S. epidermidis is the most common cause of hospital-acquired blood stream infections and new strategies for prevention and acute, point of care therapeutics are critically needed. However, a lack of identified virulence determinants, conflicting evidence regarding the source of infectious strains, and the limitations of older technologies to resolve strain origin or function present barriers to developing such strategies. Thus, we aim to 1) advance prevention of S. epidermidis BSIs through a better understanding of the origin of infectious strains and 2) advance treatment of S. epidermidis BSIs through discovery of the molecular mechanisms of infection, providing potential therapeutic targets.
In Aim 1, we will collect blood samples and skin swab samples from patients with a diagnosed S. epidermidis catheter-related blood stream infection (CRBSI). Using shotgun sequencing and high-resolution computational analyses, we will determine co-occurrence of skin and infection strains within an individual to better understand the origin of infectious strains. Ancillary analyses will identify genes enriched in infection and multi-species composition of catheter biofilms.
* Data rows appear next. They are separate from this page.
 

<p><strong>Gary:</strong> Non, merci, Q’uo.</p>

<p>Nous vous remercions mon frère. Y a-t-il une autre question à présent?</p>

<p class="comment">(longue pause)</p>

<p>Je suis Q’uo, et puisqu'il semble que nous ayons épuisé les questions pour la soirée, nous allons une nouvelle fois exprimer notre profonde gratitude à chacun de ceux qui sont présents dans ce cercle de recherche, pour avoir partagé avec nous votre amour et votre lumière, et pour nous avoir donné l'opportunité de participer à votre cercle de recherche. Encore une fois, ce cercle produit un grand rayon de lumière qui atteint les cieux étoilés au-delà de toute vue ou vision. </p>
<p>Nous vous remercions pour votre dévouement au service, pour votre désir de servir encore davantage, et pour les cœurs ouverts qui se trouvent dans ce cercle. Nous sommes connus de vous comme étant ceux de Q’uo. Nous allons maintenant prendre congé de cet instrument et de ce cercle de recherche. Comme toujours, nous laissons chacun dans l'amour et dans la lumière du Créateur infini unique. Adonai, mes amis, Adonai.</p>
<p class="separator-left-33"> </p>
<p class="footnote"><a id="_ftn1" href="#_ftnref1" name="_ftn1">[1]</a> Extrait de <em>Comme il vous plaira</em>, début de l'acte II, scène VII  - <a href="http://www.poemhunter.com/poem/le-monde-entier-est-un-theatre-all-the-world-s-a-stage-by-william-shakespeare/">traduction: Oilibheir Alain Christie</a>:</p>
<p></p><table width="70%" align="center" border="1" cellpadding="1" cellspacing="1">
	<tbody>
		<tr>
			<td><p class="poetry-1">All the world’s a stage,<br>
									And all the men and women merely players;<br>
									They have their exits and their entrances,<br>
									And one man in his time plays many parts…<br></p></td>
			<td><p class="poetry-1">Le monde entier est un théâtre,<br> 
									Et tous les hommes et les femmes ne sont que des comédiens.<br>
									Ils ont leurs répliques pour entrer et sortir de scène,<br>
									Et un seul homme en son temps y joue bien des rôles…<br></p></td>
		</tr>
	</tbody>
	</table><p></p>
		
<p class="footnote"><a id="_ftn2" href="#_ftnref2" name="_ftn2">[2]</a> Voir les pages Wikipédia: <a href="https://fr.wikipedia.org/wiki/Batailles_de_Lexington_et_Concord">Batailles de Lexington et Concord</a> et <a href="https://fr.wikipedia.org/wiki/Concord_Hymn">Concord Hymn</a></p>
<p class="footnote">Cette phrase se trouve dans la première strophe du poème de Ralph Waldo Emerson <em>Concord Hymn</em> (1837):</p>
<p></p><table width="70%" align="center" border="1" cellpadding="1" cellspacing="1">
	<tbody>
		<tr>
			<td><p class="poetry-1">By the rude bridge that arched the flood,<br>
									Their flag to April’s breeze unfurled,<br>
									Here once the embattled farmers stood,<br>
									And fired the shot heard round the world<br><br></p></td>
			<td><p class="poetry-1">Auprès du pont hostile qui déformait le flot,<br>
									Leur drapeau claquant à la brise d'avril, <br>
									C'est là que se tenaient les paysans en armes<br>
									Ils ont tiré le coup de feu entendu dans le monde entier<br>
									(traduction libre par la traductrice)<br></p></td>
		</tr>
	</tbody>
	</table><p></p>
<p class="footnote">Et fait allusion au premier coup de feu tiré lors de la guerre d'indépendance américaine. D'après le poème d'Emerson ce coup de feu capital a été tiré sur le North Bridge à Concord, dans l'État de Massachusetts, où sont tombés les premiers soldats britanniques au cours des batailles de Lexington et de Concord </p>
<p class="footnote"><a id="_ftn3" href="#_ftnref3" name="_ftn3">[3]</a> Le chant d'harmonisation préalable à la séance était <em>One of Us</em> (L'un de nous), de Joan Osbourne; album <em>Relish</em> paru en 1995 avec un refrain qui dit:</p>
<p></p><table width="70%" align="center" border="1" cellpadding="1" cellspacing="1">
In Aim 2, we complement genomic analyses of Aim 1 to address the hypothesis that regulatory, not genic differences between skin and infection-associated strains may underlie virulence transition. We will perform metatranscriptomic sequencing on the samples from Aim 1 to identify genes correlated with infection. Finally, in Aim 3, we investigate the molecular mechanisms underlying S. epidermidis infections. Candidate infection-associated genes identified from the literature and genes identified in Aims 1 and 2 will be knocked down using a modified CRISPR/Cas system and subjected to in vitro and in vivo phenotypic profiling in a variety of growth assays that parallel conditions in which S. epidermidis thrives as pathogen. Secondary analyses (including gene over-expression, multi-gene knockdowns, network analyses) will be conducted for genes identified as contributors to infection. Successful completion of this aim would represent the first large-scale use of the CRISPR/Cas system in staphylococci. Overall, our proposed aims are designed to reveal the genetic determinants of S. epidermidis? survival as an opportunistic pathogen and the contribution of strain variation to this role.
S. epidermidis is a bacterial species that is usually a harmless resident of healthy skin; nonetheless, it is the most common cause of hospital-acquired blood infections. This project aims to determine the route by which infectious S. epidermidis gets into the blood and identify the molecular mechanisms that allows this microbe to grow and thrive as an infectious agent. The results of this project will improve our ability to assess patients? risk for S. epidermidis infection and to develop novel strategies for prevention and treatment.